What the task requires:
Because the material must match the original, reproduce every line of it exactly.

########

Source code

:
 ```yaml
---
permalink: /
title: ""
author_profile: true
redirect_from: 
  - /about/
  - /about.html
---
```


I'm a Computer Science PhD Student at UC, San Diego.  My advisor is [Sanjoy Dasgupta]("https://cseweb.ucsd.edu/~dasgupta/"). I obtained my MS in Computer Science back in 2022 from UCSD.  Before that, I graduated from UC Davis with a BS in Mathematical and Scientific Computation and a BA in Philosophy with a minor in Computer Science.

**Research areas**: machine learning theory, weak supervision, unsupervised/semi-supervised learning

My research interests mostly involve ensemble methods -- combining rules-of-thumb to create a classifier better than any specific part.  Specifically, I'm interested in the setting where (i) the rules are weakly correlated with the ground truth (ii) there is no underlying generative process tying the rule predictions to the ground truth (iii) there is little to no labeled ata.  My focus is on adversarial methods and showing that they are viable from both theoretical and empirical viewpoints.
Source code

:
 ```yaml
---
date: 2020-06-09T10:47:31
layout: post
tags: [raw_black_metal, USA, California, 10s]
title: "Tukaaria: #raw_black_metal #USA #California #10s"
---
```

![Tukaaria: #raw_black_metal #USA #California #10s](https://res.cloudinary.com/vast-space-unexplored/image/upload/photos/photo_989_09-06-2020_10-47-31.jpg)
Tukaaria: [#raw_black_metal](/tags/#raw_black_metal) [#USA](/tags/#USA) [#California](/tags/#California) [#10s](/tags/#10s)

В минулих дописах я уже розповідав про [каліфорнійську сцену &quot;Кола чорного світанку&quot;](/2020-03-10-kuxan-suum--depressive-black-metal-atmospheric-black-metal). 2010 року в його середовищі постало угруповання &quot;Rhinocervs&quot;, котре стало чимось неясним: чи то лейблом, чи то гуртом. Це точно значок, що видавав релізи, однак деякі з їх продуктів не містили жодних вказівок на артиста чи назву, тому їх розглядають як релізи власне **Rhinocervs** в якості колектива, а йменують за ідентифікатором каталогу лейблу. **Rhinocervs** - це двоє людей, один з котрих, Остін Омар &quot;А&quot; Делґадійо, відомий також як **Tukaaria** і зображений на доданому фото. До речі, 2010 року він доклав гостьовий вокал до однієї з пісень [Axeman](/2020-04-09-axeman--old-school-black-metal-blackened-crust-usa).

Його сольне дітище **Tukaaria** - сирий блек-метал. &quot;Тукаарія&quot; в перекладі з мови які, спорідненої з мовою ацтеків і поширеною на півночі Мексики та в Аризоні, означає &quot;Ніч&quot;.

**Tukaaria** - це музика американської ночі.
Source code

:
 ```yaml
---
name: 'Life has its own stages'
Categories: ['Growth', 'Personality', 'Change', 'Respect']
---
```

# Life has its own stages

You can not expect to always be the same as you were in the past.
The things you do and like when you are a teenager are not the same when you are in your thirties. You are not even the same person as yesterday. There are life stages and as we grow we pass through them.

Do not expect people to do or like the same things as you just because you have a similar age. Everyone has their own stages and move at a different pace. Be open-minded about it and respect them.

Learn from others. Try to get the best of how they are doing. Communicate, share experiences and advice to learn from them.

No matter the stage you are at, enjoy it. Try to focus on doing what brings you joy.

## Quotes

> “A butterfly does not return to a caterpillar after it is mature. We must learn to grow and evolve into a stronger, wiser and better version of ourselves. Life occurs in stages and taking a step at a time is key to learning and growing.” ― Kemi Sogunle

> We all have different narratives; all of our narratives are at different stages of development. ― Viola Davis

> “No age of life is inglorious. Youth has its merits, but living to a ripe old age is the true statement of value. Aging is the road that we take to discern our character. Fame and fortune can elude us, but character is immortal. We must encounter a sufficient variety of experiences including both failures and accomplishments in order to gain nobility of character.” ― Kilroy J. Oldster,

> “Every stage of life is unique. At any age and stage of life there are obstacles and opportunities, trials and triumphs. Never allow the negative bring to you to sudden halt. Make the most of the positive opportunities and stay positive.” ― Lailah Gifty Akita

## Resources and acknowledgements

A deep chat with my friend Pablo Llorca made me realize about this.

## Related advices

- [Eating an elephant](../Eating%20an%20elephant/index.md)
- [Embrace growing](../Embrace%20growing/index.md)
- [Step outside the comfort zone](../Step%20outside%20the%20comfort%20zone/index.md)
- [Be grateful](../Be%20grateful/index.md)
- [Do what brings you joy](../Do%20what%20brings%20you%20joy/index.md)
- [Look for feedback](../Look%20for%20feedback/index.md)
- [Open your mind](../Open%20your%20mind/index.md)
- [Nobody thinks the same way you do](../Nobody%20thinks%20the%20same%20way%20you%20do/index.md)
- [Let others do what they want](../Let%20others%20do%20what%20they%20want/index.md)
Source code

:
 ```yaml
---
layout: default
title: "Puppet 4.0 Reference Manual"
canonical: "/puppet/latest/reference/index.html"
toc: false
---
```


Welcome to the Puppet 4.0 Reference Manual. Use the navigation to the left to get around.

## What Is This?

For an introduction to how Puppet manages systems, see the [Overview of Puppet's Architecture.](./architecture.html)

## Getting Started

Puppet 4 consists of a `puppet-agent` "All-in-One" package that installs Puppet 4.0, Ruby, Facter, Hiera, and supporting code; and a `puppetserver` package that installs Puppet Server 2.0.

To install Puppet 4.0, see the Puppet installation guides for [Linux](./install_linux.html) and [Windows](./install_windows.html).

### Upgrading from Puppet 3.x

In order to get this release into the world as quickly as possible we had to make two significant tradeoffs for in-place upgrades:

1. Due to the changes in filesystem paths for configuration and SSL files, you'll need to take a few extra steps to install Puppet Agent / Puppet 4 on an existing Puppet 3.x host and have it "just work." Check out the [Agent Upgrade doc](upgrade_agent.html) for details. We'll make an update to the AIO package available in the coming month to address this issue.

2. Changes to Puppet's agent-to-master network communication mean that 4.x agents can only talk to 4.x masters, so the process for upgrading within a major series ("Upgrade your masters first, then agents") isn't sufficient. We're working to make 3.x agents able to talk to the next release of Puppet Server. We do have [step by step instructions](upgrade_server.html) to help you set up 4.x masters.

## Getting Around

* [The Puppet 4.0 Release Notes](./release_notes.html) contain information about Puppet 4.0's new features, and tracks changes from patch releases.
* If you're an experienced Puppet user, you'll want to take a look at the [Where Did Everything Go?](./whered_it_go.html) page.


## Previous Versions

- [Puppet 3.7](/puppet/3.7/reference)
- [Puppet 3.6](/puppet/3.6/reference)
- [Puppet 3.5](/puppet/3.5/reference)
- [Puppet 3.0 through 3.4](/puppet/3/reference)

########

Result below:
Source code

:
 ```yaml
---
permalink: /
title: ""
author_profile: true
redirect_from: 
  - /about/
  - /about.html
---
```


I'm a Computer Science PhD Student at UC, San Diego.  My advisor is [Sanjoy Dasgupta]("https://cseweb.ucsd.edu/~dasgupta/"). I obtained my MS in Computer Science back in 2022 from UCSD.  Before that, I graduated from UC Davis with a BS in Mathematical and Scientific Computation and a BA in Philosophy with a minor in Computer Science.

**Research areas**: machine learning theory, weak supervision, unsupervised/semi-supervised learning

My research interests mostly involve ensemble methods -- combining rules-of-thumb to create a classifier better than any specific part.  Specifically, I'm interested in the setting where (i) the rules are weakly correlated with the ground truth (ii) there is no underlying generative process tying the rule predictions to the ground truth (iii) there is little to no labeled ata.  My focus is on adversarial methods and showing that they are viable from both theoretical and empirical viewpoints.
Source code

:
 ```yaml
---
date: 2020-06-09T10:47:31
layout: post
tags: [raw_black_metal, USA, California, 10s]
title: "Tukaaria: #raw_black_metal #USA #California #10s"
---
```

![Tukaaria: #raw_black_metal #USA #California #10s](https://res.cloudinary.com/vast-space-unexplored/image/upload/photos/photo_989_09-06-2020_10-47-31.jpg)
Tukaaria: [#raw_black_metal](/tags/#raw_black_metal) [#USA](/tags/#USA) [#California](/tags/#California) [#10s](/tags/#10s)

В минулих дописах я уже розповідав про [каліфорнійську сцену &quot;Кола чорного світанку&quot;](/2020-03-10-kuxan-suum--depressive-black-metal-atmospheric-black-metal). 2010 року в його середовищі постало угруповання &quot;Rhinocervs&quot;, котре стало чимось неясним: чи то лейблом, чи то гуртом. Це точно значок, що видавав релізи, однак деякі з їх продуктів не містили жодних вказівок на артиста чи назву, тому їх розглядають як релізи власне **Rhinocervs** в якості колектива, а йменують за ідентифікатором каталогу лейблу. **Rhinocervs** - це двоє людей, один з котрих, Остін Омар &quot;А&quot; Делґадійо, відомий також як **Tukaaria** і зображений на доданому фото. До речі, 2010 року він доклав гостьовий вокал до однієї з пісень [Axeman](/2020-04-09-axeman--old-school-black-metal-blackened-crust-usa).

Його сольне дітище **Tukaaria** - сирий блек-метал. &quot;Тукаарія&quot; в перекладі з мови які, спорідненої з мовою ацтеків і поширеною на півночі Мексики та в Аризоні, означає &quot;Ніч&quot;.

**Tukaaria** - це музика американської ночі.
Source code

:
 ```yaml
---
name: 'Life has its own stages'
Categories: ['Growth', 'Personality', 'Change', 'Respect']
---
```

# Life has its own stages

You can not expect to always be the same as you were in the past.
The things you do and like when you are a teenager are not the same when you are in your thirties. You are not even the same person as yesterday. There are life stages and as we grow we pass through them.

Do not expect people to do or like the same things as you just because you have a similar age. Everyone has their own stages and move at a different pace. Be open-minded about it and respect them.

Learn from others. Try to get the best of how they are doing. Communicate, share experiences and advice to learn from them.

No matter the stage you are at, enjoy it. Try to focus on doing what brings you joy.

## Quotes

> “A butterfly does not return to a caterpillar after it is mature. We must learn to grow and evolve into a stronger, wiser and better version of ourselves. Life occurs in stages and taking a step at a time is key to learning and growing.” ― Kemi Sogunle

> We all have different narratives; all of our narratives are at different stages of development. ― Viola Davis

> “No age of life is inglorious. Youth has its merits, but living to a ripe old age is the true statement of value. Aging is the road that we take to discern our character. Fame and fortune can elude us, but character is immortal. We must encounter a sufficient variety of experiences including both failures and accomplishments in order to gain nobility of character.” ― Kilroy J. Oldster,

> “Every stage of life is unique. At any age and stage of life there are obstacles and opportunities, trials and triumphs. Never allow the negative bring to you to sudden halt. Make the most of the positive opportunities and stay positive.” ― Lailah Gifty Akita

## Resources and acknowledgements

A deep chat with my friend Pablo Llorca made me realize about this.

## Related advices

- [Eating an elephant](../Eating%20an%20elephant/index.md)
- [Embrace growing](../Embrace%20growing/index.md)
- [Step outside the comfort zone](../Step%20outside%20the%20comfort%20zone/index.md)
- [Be grateful](../Be%20grateful/index.md)
- [Do what brings you joy](../Do%20what%20brings%20you%20joy/index.md)
- [Look for feedback](../Look%20for%20feedback/index.md)
- [Open your mind](../Open%20your%20mind/index.md)
- [Nobody thinks the same way you do](../Nobody%20thinks%20the%20same%20way%20you%20do/index.md)
- [Let others do what they want](../Let%20others%20do%20what%20they%20want/index.md)
Source code

:
 ```yaml
---
layout: default
title: "Puppet 4.0 Reference Manual"
canonical: "/puppet/latest/reference/index.html"
toc: false
---
```


Welcome to the Puppet 4.0 Reference Manual. Use the navigation to the left to get around.

## What Is This?

For an introduction to how Puppet manages systems, see the [Overview of Puppet's Architecture.](./architecture.html)

## Getting Started

Puppet 4 consists of a `puppet-agent` "All-in-One" package that installs Puppet 4.0, Ruby, Facter, Hiera, and supporting code; and a `puppetserver` package that installs Puppet Server 2.0.

To install Puppet 4.0, see the Puppet installation guides for [Linux](./install_linux.html) and [Windows](./install_windows.html).

### Upgrading from Puppet 3.x

In order to get this release into the world as quickly as possible we had to make two significant tradeoffs for in-place upgrades:

1. Due to the changes in filesystem paths for configuration and SSL files, you'll need to take a few extra steps to install Puppet Agent / Puppet 4 on an existing Puppet 3.x host and have it "just work." Check out the [Agent Upgrade doc](upgrade_agent.html) for details. We'll make an update to the AIO package available in the coming month to address this issue.

2. Changes to Puppet's agent-to-master network communication mean that 4.x agents can only talk to 4.x masters, so the process for upgrading within a major series ("Upgrade your masters first, then agents") isn't sufficient. We're working to make 3.x agents able to talk to the next release of Puppet Server. We do have [step by step instructions](upgrade_server.html) to help you set up 4.x masters.

## Getting Around

* [The Puppet 4.0 Release Notes](./release_notes.html) contain information about Puppet 4.0's new features, and tracks changes from patch releases.
* If you're an experienced Puppet user, you'll want to take a look at the [Where Did Everything Go?](./whered_it_go.html) page.


## Previous Versions

- [Puppet 3.7](/puppet/3.7/reference)
- [Puppet 3.6](/puppet/3.6/reference)
- [Puppet 3.5](/puppet/3.5/reference)
- [Puppet 3.0 through 3.4](/puppet/3/reference)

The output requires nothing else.